I need to find which percentile of a group of numbers is over a threshold value. Is there a way that this can be speed up? My implementation is much too slow for the intended application. In case this changes anything, I am running my program using mpirun -np 100 python program.py
. I cannot use numba, as the rest of this program uses try/except statements.
import numpy as np
my_vals = []
threshold_val = 0.065
for i in range(60000):
my_vals.append(np.random.normal(0.05, 0.02))
for i in np.arange(0,100,0.001):
if np.percentile(my_vals,i) > threshold_val:
perc = 1*i
break
else: perc = 100
Since the Gaussian (Normal) distribution produces a bell-curve, you should be able to calculate the percentile with the highest probability of being optimal and then write your code to check there first, and then use a modified binary search to find the optimal lowest threshold.
For example, if you determine that your parameters are most likely to favor e.g. 17.951 (this is an example only, I didn't actually bother computing it), then begin near that point rather than starting at 0. Treat this like a binary search - start your lower limit at 0 and your upper limit at 100.0, and set the point to bisect the list as the optimal percentile for the distribution.

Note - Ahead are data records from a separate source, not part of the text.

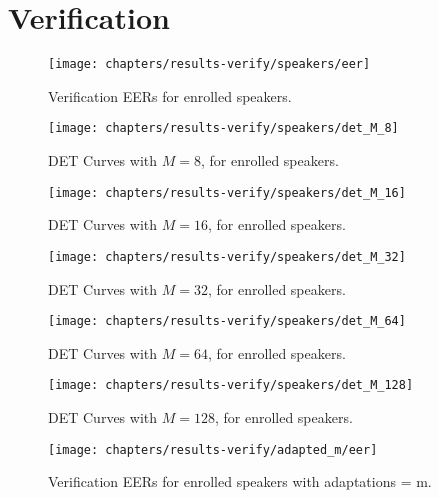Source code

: \chapter{Verification}
\label{apx:results-verify}



\begin{figure}[ht]
	\centering
	\texttt{[image: chapters/results-verify/speakers/eer]}
	\caption{Verification EERs for enrolled speakers.}
	\label{fig:results-verify}
\end{figure}

\newpage
\begin{figure}[ht]
	\centering
	\texttt{[image: chapters/results-verify/speakers/det\_M\_8]}
	\caption{DET Curves with $M = 8$, for enrolled speakers.}
	\label{fig:results-verify-M_8}
\end{figure}

\begin{figure}[ht]
	\centering
	\texttt{[image: chapters/results-verify/speakers/det\_M\_16]}
	\caption{DET Curves with $M = 16$, for enrolled speakers.}
	\label{fig:results-verify-M_16}
\end{figure}

\newpage
\begin{figure}[ht]
	\centering
	\texttt{[image: chapters/results-verify/speakers/det\_M\_32]}
	\caption{DET Curves with $M = 32$, for enrolled speakers.}
	\label{fig:results-verify-M_32}
\end{figure}

\begin{figure}[ht]
	\centering
	\texttt{[image: chapters/results-verify/speakers/det\_M\_64]}
	\caption{DET Curves with $M = 64$, for enrolled speakers.}
	\label{fig:results-verify-M_64}
\end{figure}

\newpage
\begin{figure}[ht]
	\centering
	\texttt{[image: chapters/results-verify/speakers/det\_M\_128]}
	\caption{DET Curves with $M = 128$, for enrolled speakers.}
	\label{fig:results-verify-M_128}
\end{figure}

\clearpage

\newpage


\begin{figure}[ht]
	\centering
	\texttt{[image: chapters/results-verify/adapted\_m/eer]}
	\caption{Verification EERs for enrolled speakers with adaptations = m.}
	\label{fig:results-verify-adapted_m}
\end{figure}


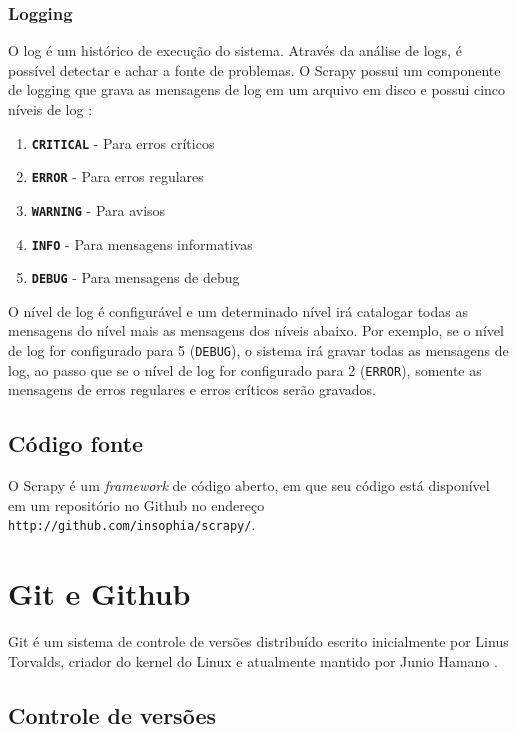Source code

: \subsubsection{Logging}

O log é um histórico de execução do sistema. Através da análise de logs, é possível detectar e achar a fonte de problemas. O Scrapy possui um componente de logging que grava as mensagens de log em um arquivo em disco e possui cinco níveis de log \cite{scrapy_log}:

\begin{enumerate}
	\item \texttt{\textbf{CRITICAL}} - Para erros críticos
	\item \texttt{\textbf{ERROR}} - Para erros regulares
	\item \texttt{\textbf{WARNING}} - Para avisos
	\item \texttt{\textbf{INFO}} - Para mensagens informativas
	\item \texttt{\textbf{DEBUG}} - Para mensagens de debug
\end{enumerate}

O nível de log é configurável e um determinado nível irá catalogar todas as mensagens do nível mais as mensagens dos níveis abaixo. Por exemplo, se o nível de log for configurado para 5 (\texttt{DEBUG}), o sistema irá gravar todas as mensagens de log, ao passo que se o nível de log for configurado para 2 (\texttt{ERROR}), somente as mensagens de erros regulares e erros críticos serão gravados.

\subsection{Código fonte}

O Scrapy é um \emph{framework} de código aberto, em que seu código está disponível em um repositório no Github \cite{github} no endereço \texttt{http://github.com/insophia/scrapy/}.

\pagebreak
\section{Git e Github}

Git é um sistema de controle de versões distribuído escrito inicialmente por Linus Torvalds, criador do kernel do Linux e atualmente mantido por Junio Hamano \cite{progit}.

\subsection{Controle de versões}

If your current upper limit is over threshold_val
, bisect the lower half to find the lowest such value that matches; if it is not over the threshold, bisect the upper half, etc. So, e.g. in the range 0.000 to 100.000, if you start at 17.951 and find that it is not above the threshold, adjust to bounds to 17.952 to 100.000 and try 58.976 (halfway between). As soon as you find a value that is above the threshold, then use that value as the upper bound (since it is a non-optimal answer). Continue this process until the lower and upper bounds are 0.001 apart, which gives you the optimal answer. On average, you should have to run about 17 tests rather than 100,000.
You may also be able to automate the computation of the optimal value in case your normal distribution will change, since the distribution produces a bell-curve, and you will know the statistics of that bell-curve based on the parameters anyway.
Your solution only needs to find the lowest value for which the percentile is above your threshold, so this approach should minimize the number of samples you need to check.
One more hint: np.percentile has to sorts the my_vals 100,000 times in your code; I do not know whether a pre-sorted list would help, but it may be worth checking (you'll probably have to test several possible sort parameters since it doesn't appear to be documented in which direction it sorts).